◆ AIM OF THE TASK:
With images removed, return the whole listing exactly as written.

◆ GIVEN ENTRIES:

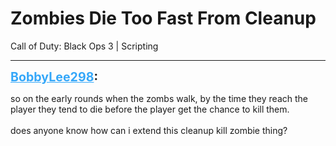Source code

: # Zombies Die Too Fast From Cleanup
Call of Duty: Black Ops 3 | Scripting

---
<strong style="font-size: 1.4em;"><span style="text-decoration: underline;text-decoration-color: #34a7f9;"><span style="color:#34a7f9;">BobbyLee298</span></span>:</strong>

<p>so on the early rounds when the zombs walk, by the time they reach the player they tend to die before the player get the chance to kill them.<br /><br />does anyone know how can i extend this cleanup kill zombie thing?</p>
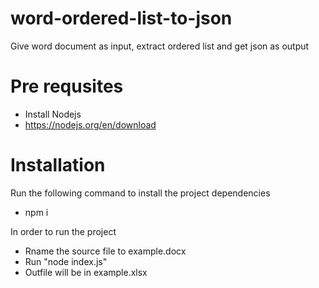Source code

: # word-ordered-list-to-json
Give word document as input, extract ordered list and get json as output

# Pre requsites
- Install Nodejs
- https://nodejs.org/en/download

# Installation
Run the following command to install the project dependencies
- npm i

In order to run the project
- Rname the source file to example.docx
- Run "node index.js"
- Outfile will be in example.xlsx 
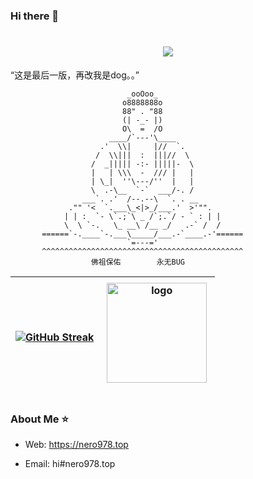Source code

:### Hi there 👋

<h1 align="center">
  <a href="https://nero978.top/">
    <img src="https://readme-typing-svg.herokuapp.com/?lines=console.log(%22Hello%2C%20World!%22);Hello,World!&center=true&size=27">
  </a>
</h1>

“这是最后一版，再改我是dog。。”


                              _ooOoo_
                             o8888888o
                             88" . "88
                             (| -_- |)
                             O\  =  /O
                          ____/`---'\____
                        .'  \\|     |//  `.
                       /  \\|||  :  |||//  \
                      /  _||||| -:- |||||-  \
                      |   | \\\  -  /// |   |
                      | \_|  ''\---/''  |   |
                      \  .-\__  `-`  ___/-. /
                    ___`. .'  /--.--\  `. . __
                 ."" '<  `.___\_<|>_/___.'  >'"".
                | | :  `- \`.;`\ _ /`;.`/ - ` : | |
                \  \ `-.   \_ __\ /__ _/   .-` /  /
           ======`-.____`-.___\_____/___.-`____.-'======
                              `=---='
           ^^^^^^^^^^^^^^^^^^^^^^^^^^^^^^^^^^^^^^^^^^^^^
                      佛祖保佑        永无BUG


| [![GitHub Streak](https://github-readme-streak-stats.herokuapp.com/?user=Nero978&theme=light&hide_border=true)](https://git.io/streak-stats) | <img src="https://github-readme-stats.vercel.app/api?username=Nero978&show_icons=true" alt="logo" height="160" align="right" style="margin: 5px; margin-bottom: 20px;"> |
| ------------- | ------------- |

### About Me ⭐
- Web: https://nero978.top

- Email: hi#nero978.top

◆ SOLUTION FOR THIS PROBLEM:
Source code

: # Zombies Die Too Fast From Cleanup
Call of Duty: Black Ops 3 | Scripting

---
<strong style="font-size: 1.4em;"><span style="text-decoration: underline;text-decoration-color: #34a7f9;"><span style="color:#34a7f9;">BobbyLee298</span></span>:</strong>

<p>so on the early rounds when the zombs walk, by the time they reach the player they tend to die before the player get the chance to kill them.<br /><br />does anyone know how can i extend this cleanup kill zombie thing?</p>
Source code

: # word-ordered-list-to-json
Give word document as input, extract ordered list and get json as output

# Pre requsites
- Install Nodejs
- https://nodejs.org/en/download

# Installation
Run the following command to install the project dependencies
- npm i

In order to run the project
- Rname the source file to example.docx
- Run "node index.js"
- Outfile will be in example.xlsx 
Source code

:### Hi there 👋

<h1 align="center">
  <a href="https://nero978.top/">
    <img src="https://readme-typing-svg.herokuapp.com/?lines=console.log(%22Hello%2C%20World!%22);Hello,World!&center=true&size=27">
  </a>
</h1>

“这是最后一版，再改我是dog。。”


                              _ooOoo_
                             o8888888o
                             88" . "88
                             (| -_- |)
                             O\  =  /O
                          ____/`---'\____
                        .'  \\|     |//  `.
                       /  \\|||  :  |||//  \
                      /  _||||| -:- |||||-  \
                      |   | \\\  -  /// |   |
                      | \_|  ''\---/''  |   |
                      \  .-\__  `-`  ___/-. /
                    ___`. .'  /--.--\  `. . __
                 ."" '<  `.___\_<|>_/___.'  >'"".
                | | :  `- \`.;`\ _ /`;.`/ - ` : | |
                \  \ `-.   \_ __\ /__ _/   .-` /  /
           ======`-.____`-.___\_____/___.-`____.-'======
                              `=---='
           ^^^^^^^^^^^^^^^^^^^^^^^^^^^^^^^^^^^^^^^^^^^^^
                      佛祖保佑        永无BUG


| [![GitHub Streak](https://github-readme-streak-stats.herokuapp.com/?user=Nero978&theme=light&hide_border=true)](https://git.io/streak-stats) | <img src="https://github-readme-stats.vercel.app/api?username=Nero978&show_icons=true" alt="logo" height="160" align="right" style="margin: 5px; margin-bottom: 20px;"> |
| ------------- | ------------- |

### About Me ⭐
- Web: https://nero978.top

- Email: hi#nero978.top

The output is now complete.